ACTIVITY → Output all of the data below exactly as given.

INFORMATION GIVEN →

Start of Block

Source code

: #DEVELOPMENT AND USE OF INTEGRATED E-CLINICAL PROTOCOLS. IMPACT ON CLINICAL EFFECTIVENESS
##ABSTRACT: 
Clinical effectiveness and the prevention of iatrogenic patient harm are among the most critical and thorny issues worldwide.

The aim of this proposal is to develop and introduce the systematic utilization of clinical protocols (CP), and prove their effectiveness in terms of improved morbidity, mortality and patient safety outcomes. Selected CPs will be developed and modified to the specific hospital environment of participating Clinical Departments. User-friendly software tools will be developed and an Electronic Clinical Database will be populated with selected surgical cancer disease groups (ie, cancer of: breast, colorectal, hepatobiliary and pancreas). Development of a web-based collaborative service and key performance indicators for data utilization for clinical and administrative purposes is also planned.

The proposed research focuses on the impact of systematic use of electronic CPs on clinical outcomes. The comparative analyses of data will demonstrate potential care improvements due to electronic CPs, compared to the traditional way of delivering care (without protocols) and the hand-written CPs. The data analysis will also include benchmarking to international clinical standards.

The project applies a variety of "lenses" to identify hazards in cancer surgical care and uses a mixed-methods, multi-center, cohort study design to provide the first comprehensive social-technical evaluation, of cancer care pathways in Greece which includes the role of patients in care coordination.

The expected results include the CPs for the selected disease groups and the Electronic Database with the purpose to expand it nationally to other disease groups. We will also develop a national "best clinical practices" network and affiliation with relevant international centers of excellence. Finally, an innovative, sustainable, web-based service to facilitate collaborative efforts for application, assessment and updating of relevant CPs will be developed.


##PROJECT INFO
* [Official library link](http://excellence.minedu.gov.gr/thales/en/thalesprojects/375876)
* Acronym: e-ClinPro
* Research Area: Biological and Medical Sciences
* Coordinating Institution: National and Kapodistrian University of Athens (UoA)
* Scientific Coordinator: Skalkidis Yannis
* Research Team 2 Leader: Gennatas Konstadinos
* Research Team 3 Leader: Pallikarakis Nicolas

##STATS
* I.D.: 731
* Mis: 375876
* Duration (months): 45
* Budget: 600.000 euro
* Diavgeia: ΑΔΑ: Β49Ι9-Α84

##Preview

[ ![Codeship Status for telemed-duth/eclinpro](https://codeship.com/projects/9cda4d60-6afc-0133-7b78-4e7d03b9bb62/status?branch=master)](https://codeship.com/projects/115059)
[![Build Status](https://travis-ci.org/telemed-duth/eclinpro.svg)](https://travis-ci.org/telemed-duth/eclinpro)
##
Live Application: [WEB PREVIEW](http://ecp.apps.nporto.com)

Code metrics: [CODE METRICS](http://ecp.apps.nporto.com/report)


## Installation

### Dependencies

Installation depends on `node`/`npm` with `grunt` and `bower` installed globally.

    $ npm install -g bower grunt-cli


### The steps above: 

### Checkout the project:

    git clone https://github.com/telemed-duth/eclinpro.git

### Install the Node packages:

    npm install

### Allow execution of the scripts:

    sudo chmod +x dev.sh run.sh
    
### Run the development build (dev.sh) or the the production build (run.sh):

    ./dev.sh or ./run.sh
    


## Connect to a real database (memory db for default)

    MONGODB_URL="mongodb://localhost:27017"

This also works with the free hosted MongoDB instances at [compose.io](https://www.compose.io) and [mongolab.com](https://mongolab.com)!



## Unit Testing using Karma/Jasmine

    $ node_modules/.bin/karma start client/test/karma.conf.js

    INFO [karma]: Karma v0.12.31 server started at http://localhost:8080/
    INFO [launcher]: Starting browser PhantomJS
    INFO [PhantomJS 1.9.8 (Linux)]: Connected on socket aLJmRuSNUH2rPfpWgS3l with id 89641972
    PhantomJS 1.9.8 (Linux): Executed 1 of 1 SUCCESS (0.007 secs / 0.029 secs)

End of Block

SOLUTION FOR THIS PROBLEM →
Source code

: #DEVELOPMENT AND USE OF INTEGRATED E-CLINICAL PROTOCOLS. IMPACT ON CLINICAL EFFECTIVENESS
##ABSTRACT: 
Clinical effectiveness and the prevention of iatrogenic patient harm are among the most critical and thorny issues worldwide.

The aim of this proposal is to develop and introduce the systematic utilization of clinical protocols (CP), and prove their effectiveness in terms of improved morbidity, mortality and patient safety outcomes. Selected CPs will be developed and modified to the specific hospital environment of participating Clinical Departments. User-friendly software tools will be developed and an Electronic Clinical Database will be populated with selected surgical cancer disease groups (ie, cancer of: breast, colorectal, hepatobiliary and pancreas). Development of a web-based collaborative service and key performance indicators for data utilization for clinical and administrative purposes is also planned.

The proposed research focuses on the impact of systematic use of electronic CPs on clinical outcomes. The comparative analyses of data will demonstrate potential care improvements due to electronic CPs, compared to the traditional way of delivering care (without protocols) and the hand-written CPs. The data analysis will also include benchmarking to international clinical standards.

The project applies a variety of "lenses" to identify hazards in cancer surgical care and uses a mixed-methods, multi-center, cohort study design to provide the first comprehensive social-technical evaluation, of cancer care pathways in Greece which includes the role of patients in care coordination.

The expected results include the CPs for the selected disease groups and the Electronic Database with the purpose to expand it nationally to other disease groups. We will also develop a national "best clinical practices" network and affiliation with relevant international centers of excellence. Finally, an innovative, sustainable, web-based service to facilitate collaborative efforts for application, assessment and updating of relevant CPs will be developed.


##PROJECT INFO
* [Official library link](http://excellence.minedu.gov.gr/thales/en/thalesprojects/375876)
* Acronym: e-ClinPro
* Research Area: Biological and Medical Sciences
* Coordinating Institution: National and Kapodistrian University of Athens (UoA)
* Scientific Coordinator: Skalkidis Yannis
* Research Team 2 Leader: Gennatas Konstadinos
* Research Team 3 Leader: Pallikarakis Nicolas

##STATS
* I.D.: 731
* Mis: 375876
* Duration (months): 45
* Budget: 600.000 euro
* Diavgeia: ΑΔΑ: Β49Ι9-Α84

##Preview

[ ![Codeship Status for telemed-duth/eclinpro](https://codeship.com/projects/9cda4d60-6afc-0133-7b78-4e7d03b9bb62/status?branch=master)](https://codeship.com/projects/115059)
[![Build Status](https://travis-ci.org/telemed-duth/eclinpro.svg)](https://travis-ci.org/telemed-duth/eclinpro)
##
Live Application: [WEB PREVIEW](http://ecp.apps.nporto.com)

Code metrics: [CODE METRICS](http://ecp.apps.nporto.com/report)


## Installation

### Dependencies

Installation depends on `node`/`npm` with `grunt` and `bower` installed globally.

    $ npm install -g bower grunt-cli


### The steps above: 

### Checkout the project:

    git clone https://github.com/telemed-duth/eclinpro.git

### Install the Node packages:

    npm install

### Allow execution of the scripts:

    sudo chmod +x dev.sh run.sh
    
### Run the development build (dev.sh) or the the production build (run.sh):

    ./dev.sh or ./run.sh
    


## Connect to a real database (memory db for default)

    MONGODB_URL="mongodb://localhost:27017"

This also works with the free hosted MongoDB instances at [compose.io](https://www.compose.io) and [mongolab.com](https://mongolab.com)!



## Unit Testing using Karma/Jasmine

    $ node_modules/.bin/karma start client/test/karma.conf.js

    INFO [karma]: Karma v0.12.31 server started at http://localhost:8080/
    INFO [launcher]: Starting browser PhantomJS
    INFO [PhantomJS 1.9.8 (Linux)]: Connected on socket aLJmRuSNUH2rPfpWgS3l with id 89641972
    PhantomJS 1.9.8 (Linux): Executed 1 of 1 SUCCESS (0.007 secs / 0.029 secs)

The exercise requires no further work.